■ Required action: Strip the pictures, then copy the remaining data exactly as it stands.

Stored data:
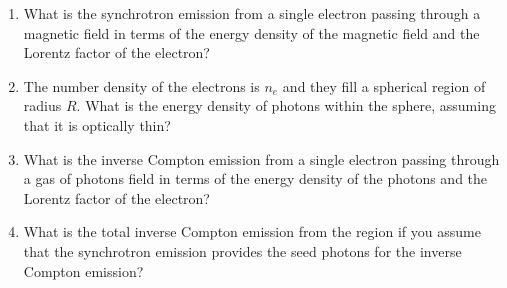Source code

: \begin{enumerate}
\begin{enumerate}
\item
What is the synchrotron emission from a single electron passing
through a magnetic field in terms of the energy density of the
magnetic field and the Lorentz factor of the electron?
\item 
The number density of the electrons is $n_e$ and they fill a
spherical region of radius $R$.  What is the energy density of photons
within the sphere, assuming that it is optically thin?
\item
What is the inverse Compton emission from a single electron passing
through a gas of photons field in terms of the energy density of the
photons and the Lorentz factor of the electron?
\item
What is the total inverse Compton emission from the region if you
assume that the synchrotron emission provides the seed photons for the
inverse Compton emission?  
\end{enumerate}
\end{enumerate}
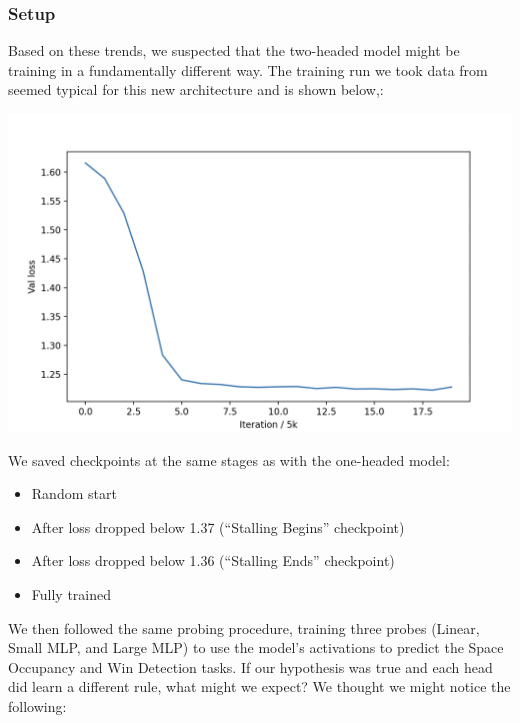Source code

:\documentclass[11pt]{article}
\providecommand{\tightlist}{%
      \setlength{\itemsep}{0pt}\setlength{\parskip}{0pt}}
\begin{document}
    \subsubsection{Setup}\label{setup}

Based on these trends, we suspected that the two-headed model might be
training in a fundamentally different way. The training run we took data
from seemed typical for this new architecture and is shown below,:

\begin{center}
\includegraphics[keepaspectratio]{inserted_images/probing_trial_2h.png}
\end{center}

We saved checkpoints at the same stages as with the one-headed model:

\begin{itemize}
\tightlist
\item
  Random start
\item
  After loss dropped below 1.37 (``Stalling Begins'' checkpoint)
\item
  After loss dropped below 1.36 (``Stalling Ends'' checkpoint)
\item
  Fully trained
\end{itemize}

We then followed the same probing procedure, training three probes
(Linear, Small MLP, and Large MLP) to use the model's activations to
predict the Space Occupancy and Win Detection tasks. If our hypothesis
was true and each head did learn a different rule, what might we expect?
We thought we might notice the following:
\end{document}
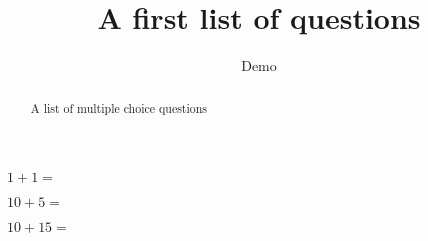 \documentclass{ximera}
\title{A first list of questions}
\author{Demo}
\begin{document}
\begin{abstract}
    A list of multiple choice questions
\end{abstract}
\maketitle


\begin{exercise}
    $1+1=$
    \begin{multipleChoice}
        \end{multipleChoice}
\end{exercise}

\begin{exercise}
    $10+5=$
    \begin{multipleChoice}
    \end{multipleChoice}
\end{exercise}

\begin{exercise}
    $10+15=$
    \begin{multipleChoice}
    \end{multipleChoice}
\end{exercise}
\end{document}
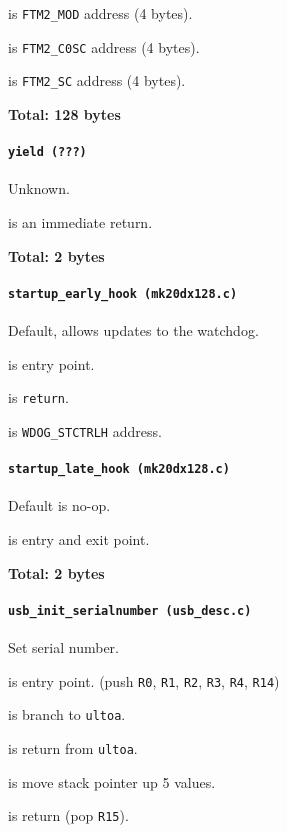  is \texttt{FTM2\_MOD} address (4 bytes).

 is \texttt{FTM2\_C0SC} address (4 bytes).

 is \texttt{FTM2\_SC} address (4 bytes).

\textbf{Total: 128 bytes}

\paragraph{\texttt{yield (???)}} Unknown.

 is an immediate return.

\textbf{Total: 2 bytes}

\paragraph{\texttt{startup\_early\_hook (mk20dx128.c)}} Default, allows updates
to the watchdog.

 is entry point.

 is \texttt{return}.

 is \texttt{WDOG\_STCTRLH} address.

\paragraph{\texttt{startup\_late\_hook (mk20dx128.c)}} Default is no-op.

 is entry and exit point.

\textbf{Total: 2 bytes}

\paragraph{\texttt{usb\_init\_serialnumber (usb\_desc.c)}} Set serial number.

 is entry point.
(push \texttt{R0}, \texttt{R1}, \texttt{R2}, \texttt{R3},
\texttt{R4}, \texttt{R14})

 is branch to \texttt{ultoa}.

 is return from \texttt{ultoa}.

 is move stack pointer up 5 values.

 is return (pop \texttt{R15}).

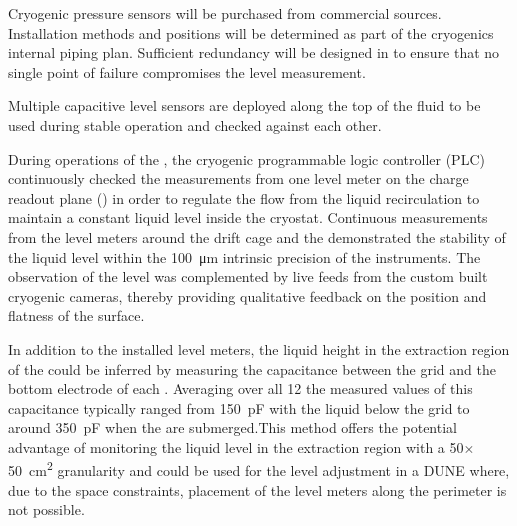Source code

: Cryogenic pressure sensors will be purchased from commercial sources.
Installation methods and positions will be determined as part of the
cryogenics internal piping plan.  Sufficient redundancy will be designed in
to ensure that no single point of failure compromises the level measurement.

Multiple capacitive level sensors are deployed along the top of
the fluid to be used during stable operation and checked against each
other.

During operations of the , the cryogenic programmable logic controller (PLC) continuously checked the measurements from one level meter on the charge readout plane () in order to regulate the flow from the liquid recirculation to maintain a constant liquid level inside the cryostat. Continuous measurements from the level meters around the drift cage and the  demonstrated the stability of the liquid level within the \SI{100}{\micro\meter} intrinsic precision of the instruments. The observation of the level was complemented by live feeds from the custom built cryogenic cameras, thereby providing qualitative feedback on the position and flatness of the surface.

In addition to the installed level meters, the liquid height in the extraction region of the  could be inferred by measuring the capacitance between the grid and the bottom electrode of each . Averaging over all \num{12}  the measured values of this capacitance typically ranged from \SI{150}{pF} with the liquid below the grid to around  \SI{350}{pF}  when the  are submerged.This method offers the potential advantage of monitoring the liquid level in the  extraction region with a \num{50}$\times$\SI{50}{\cm^2} granularity and could be used for the  level adjustment in a DUNE  where, due to the space constraints, placement of the level meters along the  perimeter is not possible.
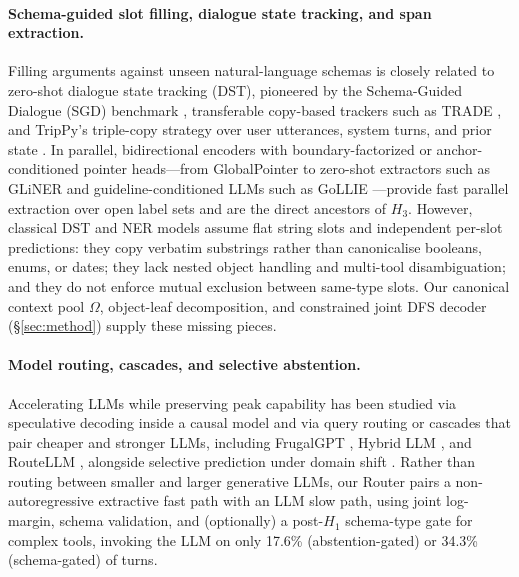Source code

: \paragraph{Schema-guided slot filling, dialogue state tracking, and span extraction.}
Filling arguments against unseen natural-language schemas is closely related to zero-shot dialogue state tracking (DST), pioneered by the Schema-Guided Dialogue (SGD) benchmark \citep{rastogi2020sgd}, transferable copy-based trackers such as TRADE \citep{wu2019trade}, and TripPy's triple-copy strategy over user utterances, system turns, and prior state \citep{heck2020trippy}. In parallel, bidirectional encoders \citep{devlin2019bert,warner2024modernbert} with boundary-factorized or anchor-conditioned pointer heads---from GlobalPointer \citep{su2022globalpointer} to zero-shot extractors such as GLiNER \citep{zaratiana2024gliner} and guideline-conditioned LLMs such as GoLLIE \citep{sainz2024gollie}---provide fast parallel extraction over open label sets and are the direct ancestors of $H_3$. However, classical DST and NER models assume flat string slots and independent per-slot predictions: they copy verbatim substrings rather than canonicalise booleans, enums, or dates; they lack nested object handling and multi-tool disambiguation; and they do not enforce mutual exclusion between same-type slots. Our canonical context pool $\Omega$, object-leaf decomposition, and constrained joint DFS decoder (\S\ref{sec:method}) supply these missing pieces.

\paragraph{Model routing, cascades, and selective abstention.}
Accelerating LLMs while preserving peak capability has been studied via speculative decoding inside a causal model \citep{leviathan2023speculative} and via query routing or cascades that pair cheaper and stronger LLMs, including FrugalGPT \citep{chen2024frugalgpt}, Hybrid LLM \citep{ding2024hybrid}, and RouteLLM \citep{ong2025routellm}, alongside selective prediction under domain shift \citep{kamath2020selective}. Rather than routing between smaller and larger generative LLMs, our Router pairs a non-autoregressive extractive fast path with an LLM slow path, using joint log-margin, schema validation, and (optionally) a post-$H_1$ schema-type gate for complex tools, invoking the LLM on only 17.6\% (abstention-gated) or 34.3\% (schema-gated) of turns.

■ Output of the task:
Source code

: \begin{enumerate}
\begin{enumerate}
\item
What is the synchrotron emission from a single electron passing
through a magnetic field in terms of the energy density of the
magnetic field and the Lorentz factor of the electron?
\item 
The number density of the electrons is $n_e$ and they fill a
spherical region of radius $R$.  What is the energy density of photons
within the sphere, assuming that it is optically thin?
\item
What is the inverse Compton emission from a single electron passing
through a gas of photons field in terms of the energy density of the
photons and the Lorentz factor of the electron?
\item
What is the total inverse Compton emission from the region if you
assume that the synchrotron emission provides the seed photons for the
inverse Compton emission?  
\end{enumerate}
\end{enumerate}
Source code

:\documentclass[11pt]{article}
\providecommand{\tightlist}{%
      \setlength{\itemsep}{0pt}\setlength{\parskip}{0pt}}
\begin{document}
    \subsubsection{Setup}\label{setup}

Based on these trends, we suspected that the two-headed model might be
training in a fundamentally different way. The training run we took data
from seemed typical for this new architecture and is shown below,:

\begin{center}
\includegraphics[keepaspectratio]{inserted_images/probing_trial_2h.png}
\end{center}

We saved checkpoints at the same stages as with the one-headed model:

\begin{itemize}
\tightlist
\item
  Random start
\item
  After loss dropped below 1.37 (``Stalling Begins'' checkpoint)
\item
  After loss dropped below 1.36 (``Stalling Ends'' checkpoint)
\item
  Fully trained
\end{itemize}

We then followed the same probing procedure, training three probes
(Linear, Small MLP, and Large MLP) to use the model's activations to
predict the Space Occupancy and Win Detection tasks. If our hypothesis
was true and each head did learn a different rule, what might we expect?
We thought we might notice the following:
\end{document}
 \documentclass{ximera}
\title{A first list of questions}
\author{Demo}
\begin{document}
\begin{abstract}
    A list of multiple choice questions
\end{abstract}
\maketitle


\begin{exercise}
    $1+1=$
    \begin{multipleChoice}
        \end{multipleChoice}
\end{exercise}

\begin{exercise}
    $10+5=$
    \begin{multipleChoice}
    \end{multipleChoice}
\end{exercise}

\begin{exercise}
    $10+15=$
    \begin{multipleChoice}
    \end{multipleChoice}
\end{exercise}
\end{document}
  is \texttt{FTM2\_MOD} address (4 bytes).

 is \texttt{FTM2\_C0SC} address (4 bytes).

 is \texttt{FTM2\_SC} address (4 bytes).

\textbf{Total: 128 bytes}

\paragraph{\texttt{yield (???)}} Unknown.

 is an immediate return.

\textbf{Total: 2 bytes}

\paragraph{\texttt{startup\_early\_hook (mk20dx128.c)}} Default, allows updates
to the watchdog.

 is entry point.

 is \texttt{return}.

 is \texttt{WDOG\_STCTRLH} address.

\paragraph{\texttt{startup\_late\_hook (mk20dx128.c)}} Default is no-op.

 is entry and exit point.

\textbf{Total: 2 bytes}

\paragraph{\texttt{usb\_init\_serialnumber (usb\_desc.c)}} Set serial number.

 is entry point.
(push \texttt{R0}, \texttt{R1}, \texttt{R2}, \texttt{R3},
\texttt{R4}, \texttt{R14})

 is branch to \texttt{ultoa}.

 is return from \texttt{ultoa}.

 is move stack pointer up 5 values.

 is return (pop \texttt{R15}).

Source code

: Cryogenic pressure sensors will be purchased from commercial sources.
Installation methods and positions will be determined as part of the
cryogenics internal piping plan.  Sufficient redundancy will be designed in
to ensure that no single point of failure compromises the level measurement.

Multiple capacitive level sensors are deployed along the top of
the fluid to be used during stable operation and checked against each
other.

During operations of the , the cryogenic programmable logic controller (PLC) continuously checked the measurements from one level meter on the charge readout plane () in order to regulate the flow from the liquid recirculation to maintain a constant liquid level inside the cryostat. Continuous measurements from the level meters around the drift cage and the  demonstrated the stability of the liquid level within the \SI{100}{\micro\meter} intrinsic precision of the instruments. The observation of the level was complemented by live feeds from the custom built cryogenic cameras, thereby providing qualitative feedback on the position and flatness of the surface.

In addition to the installed level meters, the liquid height in the extraction region of the  could be inferred by measuring the capacitance between the grid and the bottom electrode of each . Averaging over all \num{12}  the measured values of this capacitance typically ranged from \SI{150}{pF} with the liquid below the grid to around  \SI{350}{pF}  when the  are submerged.This method offers the potential advantage of monitoring the liquid level in the  extraction region with a \num{50}$\times$\SI{50}{\cm^2} granularity and could be used for the  level adjustment in a DUNE  where, due to the space constraints, placement of the level meters along the  perimeter is not possible.
Source code

: \paragraph{Schema-guided slot filling, dialogue state tracking, and span extraction.}
Filling arguments against unseen natural-language schemas is closely related to zero-shot dialogue state tracking (DST), pioneered by the Schema-Guided Dialogue (SGD) benchmark \citep{rastogi2020sgd}, transferable copy-based trackers such as TRADE \citep{wu2019trade}, and TripPy's triple-copy strategy over user utterances, system turns, and prior state \citep{heck2020trippy}. In parallel, bidirectional encoders \citep{devlin2019bert,warner2024modernbert} with boundary-factorized or anchor-conditioned pointer heads---from GlobalPointer \citep{su2022globalpointer} to zero-shot extractors such as GLiNER \citep{zaratiana2024gliner} and guideline-conditioned LLMs such as GoLLIE \citep{sainz2024gollie}---provide fast parallel extraction over open label sets and are the direct ancestors of $H_3$. However, classical DST and NER models assume flat string slots and independent per-slot predictions: they copy verbatim substrings rather than canonicalise booleans, enums, or dates; they lack nested object handling and multi-tool disambiguation; and they do not enforce mutual exclusion between same-type slots. Our canonical context pool $\Omega$, object-leaf decomposition, and constrained joint DFS decoder (\S\ref{sec:method}) supply these missing pieces.

\paragraph{Model routing, cascades, and selective abstention.}
Accelerating LLMs while preserving peak capability has been studied via speculative decoding inside a causal model \citep{leviathan2023speculative} and via query routing or cascades that pair cheaper and stronger LLMs, including FrugalGPT \citep{chen2024frugalgpt}, Hybrid LLM \citep{ding2024hybrid}, and RouteLLM \citep{ong2025routellm}, alongside selective prediction under domain shift \citep{kamath2020selective}. Rather than routing between smaller and larger generative LLMs, our Router pairs a non-autoregressive extractive fast path with an LLM slow path, using joint log-margin, schema validation, and (optionally) a post-$H_1$ schema-type gate for complex tools, invoking the LLM on only 17.6\% (abstention-gated) or 34.3\% (schema-gated) of turns.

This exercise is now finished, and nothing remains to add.